Does the series of functions $$ \sum_{n\geq1} \ln \left(1+\frac{|x|}{n^{2}}\right) $$ converge uniformly on $\mathbb{R}$?
What is known:
- The series converges pointwise to $f:\mathbb{R}\mapsto \mathbb{R}$, where $f(x)=\ln \left(\frac{\mathrm{e}^{\pi \sqrt{|\mathrm{x}|}}-\mathrm{e}^{-\pi \sqrt{| \mathrm{x}} |}}{2 \pi \sqrt{|\mathrm{x}|}}\right)$ for $x\neq 0$ and $f(0)=0$. This has been found out using the forumla $\sin (\pi z)=\pi z \prod_{n\geq 1}\left(1-\frac{z^{2}}{n^{2}}\right)$ for $z \in \mathbb{C}$. $f$ is continuous on $\mathbb{R}$.

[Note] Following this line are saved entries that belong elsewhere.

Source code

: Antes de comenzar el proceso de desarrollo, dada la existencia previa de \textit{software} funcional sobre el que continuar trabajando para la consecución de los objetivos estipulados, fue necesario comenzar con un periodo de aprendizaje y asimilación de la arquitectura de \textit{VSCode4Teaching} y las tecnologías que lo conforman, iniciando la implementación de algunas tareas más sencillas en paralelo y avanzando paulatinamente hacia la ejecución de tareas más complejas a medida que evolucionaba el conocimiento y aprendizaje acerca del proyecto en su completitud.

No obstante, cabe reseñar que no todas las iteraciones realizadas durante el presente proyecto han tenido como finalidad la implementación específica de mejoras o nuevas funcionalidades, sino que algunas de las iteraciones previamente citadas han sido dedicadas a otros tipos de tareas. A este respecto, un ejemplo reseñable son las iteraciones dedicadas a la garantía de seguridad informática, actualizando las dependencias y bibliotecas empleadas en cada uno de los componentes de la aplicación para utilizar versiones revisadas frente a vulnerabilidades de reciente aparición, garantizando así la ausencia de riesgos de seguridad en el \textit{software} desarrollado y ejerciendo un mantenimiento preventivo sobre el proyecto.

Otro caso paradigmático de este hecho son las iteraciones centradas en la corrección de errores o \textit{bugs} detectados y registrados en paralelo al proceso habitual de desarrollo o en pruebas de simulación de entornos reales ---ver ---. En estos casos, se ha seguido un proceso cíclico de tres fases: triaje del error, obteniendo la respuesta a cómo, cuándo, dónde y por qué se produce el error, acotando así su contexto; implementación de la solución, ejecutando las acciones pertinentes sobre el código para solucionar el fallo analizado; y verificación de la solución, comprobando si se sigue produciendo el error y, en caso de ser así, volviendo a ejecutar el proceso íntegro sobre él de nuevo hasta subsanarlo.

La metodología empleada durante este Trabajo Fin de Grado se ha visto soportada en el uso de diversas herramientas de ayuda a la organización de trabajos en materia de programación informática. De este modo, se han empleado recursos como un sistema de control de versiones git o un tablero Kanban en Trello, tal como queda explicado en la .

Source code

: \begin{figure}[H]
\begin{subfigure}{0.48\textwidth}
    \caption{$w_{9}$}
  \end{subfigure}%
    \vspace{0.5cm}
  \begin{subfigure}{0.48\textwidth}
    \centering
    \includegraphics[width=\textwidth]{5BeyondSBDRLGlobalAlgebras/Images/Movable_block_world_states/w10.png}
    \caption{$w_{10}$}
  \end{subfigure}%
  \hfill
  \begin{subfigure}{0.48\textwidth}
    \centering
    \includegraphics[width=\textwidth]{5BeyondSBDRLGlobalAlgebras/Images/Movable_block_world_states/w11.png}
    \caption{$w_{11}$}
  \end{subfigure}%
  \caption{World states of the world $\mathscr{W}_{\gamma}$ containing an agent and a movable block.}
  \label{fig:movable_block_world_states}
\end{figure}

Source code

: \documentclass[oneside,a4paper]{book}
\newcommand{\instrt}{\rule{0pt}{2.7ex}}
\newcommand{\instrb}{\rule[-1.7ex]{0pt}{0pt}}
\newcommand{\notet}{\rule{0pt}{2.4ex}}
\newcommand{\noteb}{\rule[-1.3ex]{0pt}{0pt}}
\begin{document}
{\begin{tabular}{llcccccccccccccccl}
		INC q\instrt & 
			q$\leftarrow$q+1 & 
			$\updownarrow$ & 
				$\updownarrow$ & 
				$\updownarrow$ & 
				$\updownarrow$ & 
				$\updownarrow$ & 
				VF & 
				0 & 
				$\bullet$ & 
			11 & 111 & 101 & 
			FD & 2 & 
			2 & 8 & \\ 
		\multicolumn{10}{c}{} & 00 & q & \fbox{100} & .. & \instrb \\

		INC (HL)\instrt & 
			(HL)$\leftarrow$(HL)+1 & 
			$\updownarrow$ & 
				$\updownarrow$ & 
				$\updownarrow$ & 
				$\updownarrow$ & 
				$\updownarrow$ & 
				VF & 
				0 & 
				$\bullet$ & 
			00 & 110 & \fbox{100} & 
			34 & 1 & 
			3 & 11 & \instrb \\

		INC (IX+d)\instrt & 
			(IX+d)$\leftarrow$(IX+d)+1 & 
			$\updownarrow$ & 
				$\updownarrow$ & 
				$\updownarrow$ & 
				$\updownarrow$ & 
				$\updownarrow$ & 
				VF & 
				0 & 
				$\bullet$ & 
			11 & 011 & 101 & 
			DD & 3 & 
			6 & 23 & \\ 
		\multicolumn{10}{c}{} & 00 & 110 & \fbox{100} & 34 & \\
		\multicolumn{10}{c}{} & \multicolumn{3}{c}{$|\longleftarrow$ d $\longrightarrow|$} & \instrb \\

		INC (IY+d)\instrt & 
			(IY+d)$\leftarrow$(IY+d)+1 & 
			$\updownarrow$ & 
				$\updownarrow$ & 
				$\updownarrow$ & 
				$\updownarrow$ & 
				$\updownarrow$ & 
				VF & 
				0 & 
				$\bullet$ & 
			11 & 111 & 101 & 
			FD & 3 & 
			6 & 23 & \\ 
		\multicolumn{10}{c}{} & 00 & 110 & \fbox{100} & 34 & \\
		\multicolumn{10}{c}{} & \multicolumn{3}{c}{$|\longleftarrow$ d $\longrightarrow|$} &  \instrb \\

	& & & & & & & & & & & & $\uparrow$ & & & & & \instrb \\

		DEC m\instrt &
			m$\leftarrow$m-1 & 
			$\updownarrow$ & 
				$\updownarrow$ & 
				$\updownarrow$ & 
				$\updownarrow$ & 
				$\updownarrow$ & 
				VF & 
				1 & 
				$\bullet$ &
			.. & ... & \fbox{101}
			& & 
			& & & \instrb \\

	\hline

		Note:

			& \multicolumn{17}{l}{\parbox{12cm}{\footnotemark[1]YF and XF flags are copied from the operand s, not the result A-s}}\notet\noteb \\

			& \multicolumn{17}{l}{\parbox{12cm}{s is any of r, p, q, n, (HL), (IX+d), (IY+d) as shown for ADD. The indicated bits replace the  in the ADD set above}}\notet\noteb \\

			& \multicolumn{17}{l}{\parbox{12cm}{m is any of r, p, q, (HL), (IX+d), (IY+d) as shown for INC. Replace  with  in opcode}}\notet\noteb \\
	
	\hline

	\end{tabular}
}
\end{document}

- The series converges uniformly on any bounded interval of $\mathbb{R}$. This can be shown by seeing that for a bounded interval $I\subseteq (-r,r)$ $\left(r \in \mathbb{R}_{>0}\right)$, one has $\forall x\in I: 0 \leq \ln \left(1+\frac{|x|}{n^{2}}\right)\leq \frac{|x|}{n^{2}}\leq \frac{r}{n^{2}}$, and $\sum_{n\geq1}\frac{r}{n^{2}}$ converges. The Weierstrass criterion implies uniform convergence on $I$ of the series of functions we're investigating.
The series does not converge uniformly on $\mathbb R$ because $ln (1+\frac {|x|} {n^{2}}) $ does not tend to $0$ uniformly. The supremum of thus is at least $\ln 2$ as seen by by putting $x=n^{2}$.